Monday, December 7, 2009
Stanton Harcourt, Oxfordshire
Smoke-filled rooms
Today many people would say that the most important room in their house was the kitchen – the place where food is cooked and, often, eaten; where the family gathers; where it is always warm. For many, the kitchen is the social centre and heart of the house. In some houses it’s an economic centre, too – I’ve known business people who hold meetings in their kitchens, and a farmhouse kitchen can be the chosen meeting place for the farmer’s family, the farm workers – and often anyone who happens to be passing.
It comes as something of a shock, therefore, to discover that many medieval houses didn’t have a kitchen as such. Outside the grandest of houses (and specialized buildings such as monasteries and colleges), most people lived in one, all-purpose room. This open space, known as the hall, was kitchen, dining room, office, workroom, and bedroom rolled into one. There was a central hearth for heating and cooking, and trestle tables at which to eat. Come night-time, the tables were taken down or pushed aside, and people lay down to sleep on mattresses on the floor. More prosperous households managed a private room (the solar) for the head of the household and his wife, but much of the life of the household still revolved around the communal hall.
With its central hearth, the medieval hall was the archetypal smoke-filled room – there was no chimney so the smoke from the fire had to find its way through a hole in the roof high above everyone’s heads. People seem to have got used to the smoke, no doubt learning to control it by opening and closing the room’s doors to create the right kind of draught.
In a few houses, where food was produced on a large scale, there was another smoke-filled room, a separate kitchen reserved just for cooking.

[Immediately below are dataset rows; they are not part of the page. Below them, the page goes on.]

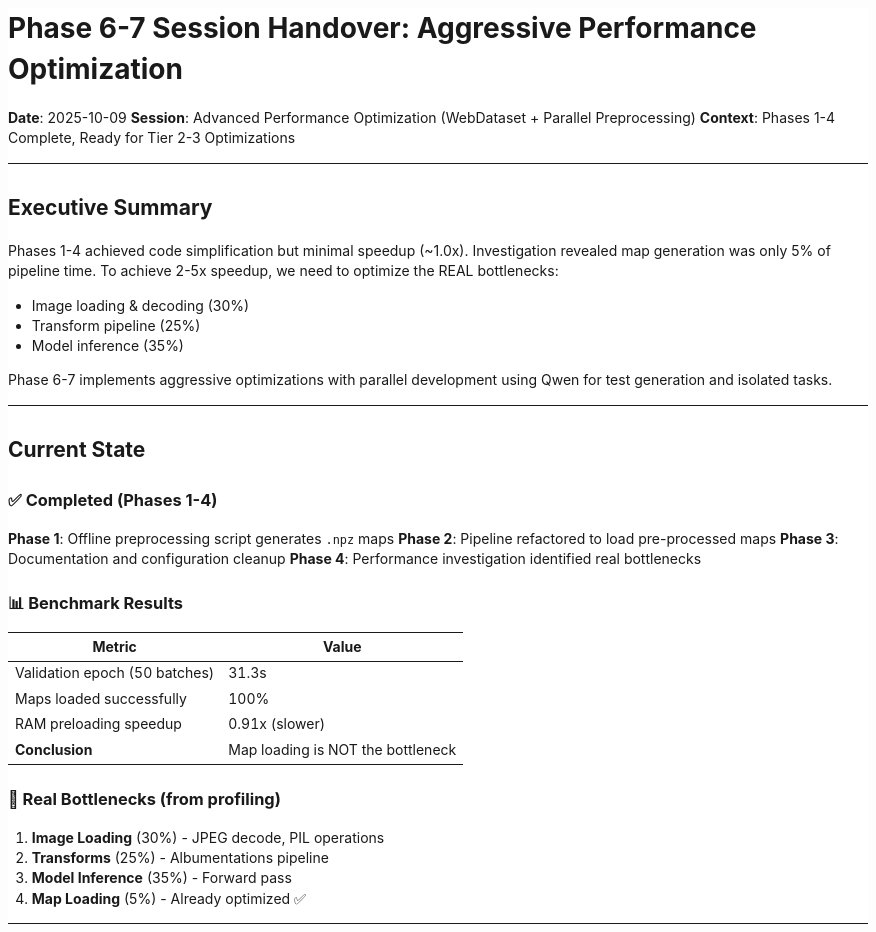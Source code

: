 # Phase 6-7 Session Handover: Aggressive Performance Optimization

**Date**: 2025-10-09
**Session**: Advanced Performance Optimization (WebDataset + Parallel Preprocessing)
**Context**: Phases 1-4 Complete, Ready for Tier 2-3 Optimizations

---

## Executive Summary

Phases 1-4 achieved code simplification but minimal speedup (~1.0x). Investigation revealed map generation was only 5% of pipeline time. To achieve 2-5x speedup, we need to optimize the REAL bottlenecks:

- Image loading & decoding (30%)
- Transform pipeline (25%)
- Model inference (35%)

Phase 6-7 implements aggressive optimizations with parallel development using Qwen for test generation and isolated tasks.

---

## Current State

### ✅ Completed (Phases 1-4)

**Phase 1**: Offline preprocessing script generates `.npz` maps
**Phase 2**: Pipeline refactored to load pre-processed maps
**Phase 3**: Documentation and configuration cleanup
**Phase 4**: Performance investigation identified real bottlenecks

### 📊 Benchmark Results

| Metric | Value |
|--------|-------|
| Validation epoch (50 batches) | 31.3s |
| Maps loaded successfully | 100% |
| RAM preloading speedup | 0.91x (slower) |
| **Conclusion** | Map loading is NOT the bottleneck |

### 🎯 Real Bottlenecks (from profiling)

1. **Image Loading** (30%) - JPEG decode, PIL operations
2. **Transforms** (25%) - Albumentations pipeline
3. **Model Inference** (35%) - Forward pass
4. **Map Loading** (5%) - Already optimized ✅

---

These dedicated kitchens were not very common, and few survive today. This is the one at the manor house at Stanton Harcourt, Oxfordshire, and it probably survives because the family decamped for another village in the 18th century, demolishing much of their old house but leaving some of it in place but unmodernized.
The kitchen was probably first built in the 14th century, and reroofed and given new windows in the 15th. Inside, fires were made against one wall, where spits turned to roast meat; there are also three ovens. As with the more common medieval halls, there was no chimney – the smoke rose to the ceiling where it exited through holes beneath the roof. Above all this is a cat’s cradle of timbers supporting the octagonal pointed roof, the whole thing topped off with a griffin made of lead.
The servants at Stanton Harcourt no doubt got used to the smoke, but it surprised one famous guest, the poet Alexander Pope, who stayed at Stanton Harcourt in 1717–18 while translating the Iliad. With Classical mythology very much on his mind, Pope compared the kitchen to Vulcan’s forge or the cave of the Cyclops Polyphemus. A dark cave of creation, then, closer to Homer’s world than Pope’s, and miraculously preserved into our own.
I've had many a jolly meeting around a kitchen table in this very village.
ReplyDeleteSmall half timbered houses were often designed to be portable, easy to take apart and cart to a new location for workers such as carpenters or stone masons.
ReplyDeleteAnd, of course, we have the apogee of separate kitchens in the form of the Abbott's kitchen at Glastonbury.
ReplyDeleteDC: Absolutely. If their food was as good as their kitchen, those abbots must have eaten well.
ReplyDeleteKFC is quite far from mine...does that count?...sorry.